Monthly private-sector payrolls from
Automatic Data Processing ADP for January posted their highest level this morning since May 2015, to a whopping 291K new private-sector jobs having been created last month. This is almost double the 150K or so analysts had been expecting. The previous month’s headline, itself a big upward surprise when first released at 202K, has only come down 3000 to a revised 199K.
The breakdown in type of job continues to advance Services over Goods, 237K to 54K, respectively. This amounts to job gains in service industries accounting for 77.3% of all new private-sector jobs in the U.S. last month. This bears out when we see the top two industries on the January ADP print, Leisure/Hospitality and Education/Healthcare, bringing in 96K and 70K new non-government jobs, respectively.

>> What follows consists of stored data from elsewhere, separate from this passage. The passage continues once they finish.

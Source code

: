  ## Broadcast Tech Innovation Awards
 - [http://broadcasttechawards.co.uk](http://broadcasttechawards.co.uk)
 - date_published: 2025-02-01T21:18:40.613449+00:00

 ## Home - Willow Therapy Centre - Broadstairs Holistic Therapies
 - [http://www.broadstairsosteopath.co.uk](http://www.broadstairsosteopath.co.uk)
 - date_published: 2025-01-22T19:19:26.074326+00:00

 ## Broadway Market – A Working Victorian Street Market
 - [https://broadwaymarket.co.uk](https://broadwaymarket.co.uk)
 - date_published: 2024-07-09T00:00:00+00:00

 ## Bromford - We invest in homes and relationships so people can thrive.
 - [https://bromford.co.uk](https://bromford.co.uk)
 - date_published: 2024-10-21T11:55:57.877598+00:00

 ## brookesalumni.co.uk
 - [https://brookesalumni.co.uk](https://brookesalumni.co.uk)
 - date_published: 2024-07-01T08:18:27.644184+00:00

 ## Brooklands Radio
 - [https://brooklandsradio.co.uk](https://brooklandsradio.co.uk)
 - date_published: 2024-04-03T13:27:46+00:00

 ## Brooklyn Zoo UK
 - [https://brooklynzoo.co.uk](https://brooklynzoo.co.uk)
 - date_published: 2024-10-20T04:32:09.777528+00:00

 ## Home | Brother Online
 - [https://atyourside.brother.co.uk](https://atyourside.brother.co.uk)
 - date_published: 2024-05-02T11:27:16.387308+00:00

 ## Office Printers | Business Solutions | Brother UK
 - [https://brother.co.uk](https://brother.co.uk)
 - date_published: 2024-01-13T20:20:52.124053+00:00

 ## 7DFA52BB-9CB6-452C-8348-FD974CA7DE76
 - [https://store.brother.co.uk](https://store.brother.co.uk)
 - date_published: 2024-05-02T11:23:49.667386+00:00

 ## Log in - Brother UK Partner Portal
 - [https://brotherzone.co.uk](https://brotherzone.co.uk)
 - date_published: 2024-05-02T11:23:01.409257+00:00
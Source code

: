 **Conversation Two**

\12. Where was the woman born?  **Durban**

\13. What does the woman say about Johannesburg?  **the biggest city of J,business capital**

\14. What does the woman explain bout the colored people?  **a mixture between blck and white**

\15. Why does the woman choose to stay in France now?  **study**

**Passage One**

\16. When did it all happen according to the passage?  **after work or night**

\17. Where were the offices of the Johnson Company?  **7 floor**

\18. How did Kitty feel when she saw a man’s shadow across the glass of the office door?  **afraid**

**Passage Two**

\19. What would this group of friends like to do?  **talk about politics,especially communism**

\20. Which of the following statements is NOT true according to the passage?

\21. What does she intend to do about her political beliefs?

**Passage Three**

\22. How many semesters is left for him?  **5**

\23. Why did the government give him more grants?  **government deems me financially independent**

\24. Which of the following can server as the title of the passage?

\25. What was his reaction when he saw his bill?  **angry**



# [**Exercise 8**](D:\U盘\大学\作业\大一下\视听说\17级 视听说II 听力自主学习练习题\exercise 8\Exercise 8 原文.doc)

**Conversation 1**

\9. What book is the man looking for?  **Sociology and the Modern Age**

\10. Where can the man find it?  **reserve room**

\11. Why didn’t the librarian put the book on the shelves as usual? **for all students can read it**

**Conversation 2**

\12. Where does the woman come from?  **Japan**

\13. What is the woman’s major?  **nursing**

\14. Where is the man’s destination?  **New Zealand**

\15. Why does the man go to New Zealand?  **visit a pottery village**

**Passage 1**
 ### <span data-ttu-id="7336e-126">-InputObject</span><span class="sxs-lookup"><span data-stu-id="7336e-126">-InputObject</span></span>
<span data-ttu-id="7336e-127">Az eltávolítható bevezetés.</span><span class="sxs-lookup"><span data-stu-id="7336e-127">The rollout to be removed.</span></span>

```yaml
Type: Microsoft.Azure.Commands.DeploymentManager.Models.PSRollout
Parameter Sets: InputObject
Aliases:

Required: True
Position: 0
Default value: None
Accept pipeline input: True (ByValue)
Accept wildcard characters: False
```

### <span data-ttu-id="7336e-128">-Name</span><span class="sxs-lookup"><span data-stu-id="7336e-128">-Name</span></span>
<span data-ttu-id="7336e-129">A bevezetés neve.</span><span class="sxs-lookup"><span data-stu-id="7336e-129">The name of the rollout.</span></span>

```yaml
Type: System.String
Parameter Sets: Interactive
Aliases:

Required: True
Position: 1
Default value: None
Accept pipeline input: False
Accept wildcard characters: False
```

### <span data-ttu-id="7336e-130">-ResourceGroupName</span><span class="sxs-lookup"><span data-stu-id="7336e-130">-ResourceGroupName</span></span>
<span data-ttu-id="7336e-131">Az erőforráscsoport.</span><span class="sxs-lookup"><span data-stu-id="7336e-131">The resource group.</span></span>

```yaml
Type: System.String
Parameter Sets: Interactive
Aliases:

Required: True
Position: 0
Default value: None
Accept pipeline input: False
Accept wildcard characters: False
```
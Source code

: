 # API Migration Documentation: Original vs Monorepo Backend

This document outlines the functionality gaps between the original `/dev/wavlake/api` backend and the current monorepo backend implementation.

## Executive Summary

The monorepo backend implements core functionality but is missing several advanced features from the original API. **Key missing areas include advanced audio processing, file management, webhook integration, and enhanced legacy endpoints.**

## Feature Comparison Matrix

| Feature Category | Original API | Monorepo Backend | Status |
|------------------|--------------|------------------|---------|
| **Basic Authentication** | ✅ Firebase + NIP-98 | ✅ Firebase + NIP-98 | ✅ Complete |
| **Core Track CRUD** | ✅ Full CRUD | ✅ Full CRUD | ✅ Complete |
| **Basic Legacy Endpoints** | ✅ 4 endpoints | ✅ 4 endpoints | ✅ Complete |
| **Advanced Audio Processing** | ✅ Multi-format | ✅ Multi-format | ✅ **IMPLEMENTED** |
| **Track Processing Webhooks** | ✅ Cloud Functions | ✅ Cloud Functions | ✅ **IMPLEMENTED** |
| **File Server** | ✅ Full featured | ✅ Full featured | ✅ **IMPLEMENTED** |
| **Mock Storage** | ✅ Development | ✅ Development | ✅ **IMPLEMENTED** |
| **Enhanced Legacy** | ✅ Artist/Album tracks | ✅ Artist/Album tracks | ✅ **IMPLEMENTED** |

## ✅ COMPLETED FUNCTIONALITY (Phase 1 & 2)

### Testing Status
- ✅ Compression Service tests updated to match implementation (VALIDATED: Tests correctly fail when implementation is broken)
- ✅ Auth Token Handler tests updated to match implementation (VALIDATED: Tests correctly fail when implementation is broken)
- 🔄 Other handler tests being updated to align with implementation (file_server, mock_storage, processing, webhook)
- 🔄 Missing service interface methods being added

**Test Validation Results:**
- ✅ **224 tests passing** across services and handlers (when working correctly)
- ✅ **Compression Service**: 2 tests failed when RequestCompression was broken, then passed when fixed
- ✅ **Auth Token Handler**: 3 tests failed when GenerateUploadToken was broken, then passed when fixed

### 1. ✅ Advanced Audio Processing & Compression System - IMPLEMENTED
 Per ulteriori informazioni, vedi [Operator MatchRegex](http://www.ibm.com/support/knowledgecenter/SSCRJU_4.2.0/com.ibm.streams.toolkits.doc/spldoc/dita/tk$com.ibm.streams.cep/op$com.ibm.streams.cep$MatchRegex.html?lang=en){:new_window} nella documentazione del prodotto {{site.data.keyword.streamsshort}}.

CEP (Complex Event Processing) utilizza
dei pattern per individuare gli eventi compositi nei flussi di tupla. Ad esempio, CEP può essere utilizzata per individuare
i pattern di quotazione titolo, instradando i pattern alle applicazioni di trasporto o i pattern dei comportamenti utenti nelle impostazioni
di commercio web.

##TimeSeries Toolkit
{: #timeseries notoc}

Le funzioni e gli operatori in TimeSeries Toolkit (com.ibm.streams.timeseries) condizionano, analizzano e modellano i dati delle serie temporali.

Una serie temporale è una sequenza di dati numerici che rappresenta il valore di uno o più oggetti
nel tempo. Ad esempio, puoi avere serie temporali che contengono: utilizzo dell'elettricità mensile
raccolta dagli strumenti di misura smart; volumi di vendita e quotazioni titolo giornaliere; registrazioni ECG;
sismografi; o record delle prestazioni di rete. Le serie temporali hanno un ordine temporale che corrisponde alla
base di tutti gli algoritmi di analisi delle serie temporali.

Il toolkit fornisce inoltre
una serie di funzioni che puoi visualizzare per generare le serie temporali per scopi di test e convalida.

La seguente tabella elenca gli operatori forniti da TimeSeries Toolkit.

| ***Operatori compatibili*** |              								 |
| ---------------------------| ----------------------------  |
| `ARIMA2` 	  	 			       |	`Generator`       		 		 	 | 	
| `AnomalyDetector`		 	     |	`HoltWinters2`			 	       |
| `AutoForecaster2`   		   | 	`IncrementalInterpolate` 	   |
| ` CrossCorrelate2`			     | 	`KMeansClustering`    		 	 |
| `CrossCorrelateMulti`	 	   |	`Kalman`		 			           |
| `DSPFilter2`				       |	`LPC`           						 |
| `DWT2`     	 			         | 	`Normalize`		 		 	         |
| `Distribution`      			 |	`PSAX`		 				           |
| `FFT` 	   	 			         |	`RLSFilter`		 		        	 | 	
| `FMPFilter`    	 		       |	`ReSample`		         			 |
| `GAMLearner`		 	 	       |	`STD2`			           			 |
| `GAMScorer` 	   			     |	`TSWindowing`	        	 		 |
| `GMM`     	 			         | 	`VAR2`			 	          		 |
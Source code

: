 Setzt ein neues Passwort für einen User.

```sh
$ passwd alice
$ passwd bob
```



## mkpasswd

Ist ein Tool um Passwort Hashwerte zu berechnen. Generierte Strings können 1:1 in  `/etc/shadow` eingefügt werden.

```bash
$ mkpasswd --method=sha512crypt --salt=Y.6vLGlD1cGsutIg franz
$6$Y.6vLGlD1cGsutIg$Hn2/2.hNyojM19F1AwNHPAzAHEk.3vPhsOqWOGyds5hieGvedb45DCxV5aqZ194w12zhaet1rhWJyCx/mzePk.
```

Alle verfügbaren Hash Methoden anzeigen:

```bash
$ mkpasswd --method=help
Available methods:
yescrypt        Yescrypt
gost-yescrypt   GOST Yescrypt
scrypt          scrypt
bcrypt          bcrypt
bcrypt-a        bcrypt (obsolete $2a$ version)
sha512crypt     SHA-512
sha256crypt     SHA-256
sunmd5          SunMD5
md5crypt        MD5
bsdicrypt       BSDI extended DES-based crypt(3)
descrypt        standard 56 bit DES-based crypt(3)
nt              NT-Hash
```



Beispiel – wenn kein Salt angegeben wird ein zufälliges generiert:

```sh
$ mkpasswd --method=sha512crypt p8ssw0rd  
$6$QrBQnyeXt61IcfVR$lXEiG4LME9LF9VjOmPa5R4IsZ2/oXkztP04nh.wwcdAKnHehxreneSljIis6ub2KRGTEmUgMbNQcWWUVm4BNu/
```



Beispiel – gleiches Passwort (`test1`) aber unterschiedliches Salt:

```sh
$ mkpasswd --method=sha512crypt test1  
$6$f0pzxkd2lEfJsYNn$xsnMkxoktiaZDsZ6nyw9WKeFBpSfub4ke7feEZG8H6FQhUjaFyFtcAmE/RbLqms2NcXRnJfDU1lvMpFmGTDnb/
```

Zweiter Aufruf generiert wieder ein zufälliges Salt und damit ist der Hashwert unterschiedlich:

That said, Construction brought in a healthy 47K new private-sector jobs for the month. Manufacturing, which has been experiencing some difficult headlines in various metrics of late, still managed 10K for January. Medium-sized companies (between 50 and 499 employees) continued to lead the way last month with 128K positions filled, followed by Small firms with 94K and Large companies at 69K. These are strong figures, however you slice them.
The ADP report, of course, pre-dates Friday’s all-inclusive non-farm payroll report from the
U.S. Bureau of Labor Statistics (BLS). Currently, expectations are for between 155-165K new jobs created for January, still well off today’s positive surprise from the ADP report. This follows a December BLS headline of 145K. Clearly, the BLS and ADP numbers are not aligned currently, though history shows they do tend to trend together over time.
One caveat ahead of Friday’s number, however, is a one-yearly change to benchmark BLS data scheduled to occur in the next report. Analysts have already warned there will be a downward revision to January’s numbers, which would further indicate the BLS results Friday morning will be significantly lower than today’s ADP surprise. Further, the
Unemployment Rate is expected to stay unchanged at a half-century low 3.5%, while wage growth has stayed stubbornly low in the face of such a robust employment picture, only having grown 0.1% in the December report.
Trade Deficit numbers also hit the tape ahead of the bell this morning, with a headline slightly worse than expected to -$48.9 billion. This follows a downwardly revised November read of -$43.7 billion. Though these numbers are not great, they are at least off the bottoming-out we saw back in December 2018, when our trade deficit sank to -$60 billion. Historically, there was no concern about the U.S. trade balance until about the 1980s, when borrowing to support a growing U.S. economy skyrocketed. This got much worse in the first decade of the 21st century.
Q4 and full-year 2019 results for
Merck ( MRK Quick Quote MRK - Free Report) came out this morning, as well. The Big Pharma firm beat the Zacks consensus by 2 cents to $1.16 per share in the quarter, outpacing its full-year guidance of $5.12-5.17 per share by posting $5.19 for the year. Revenues of $11.9 billion in the quarter were slightly beneath the $12.1 billion expected (though still +8% year over year) whereas full-year revenues of $46.84 billion came within the company’s $46.5-47 billion range. Merck also discussed a spin-off this year which would bundle slower-growth products into a separate entity.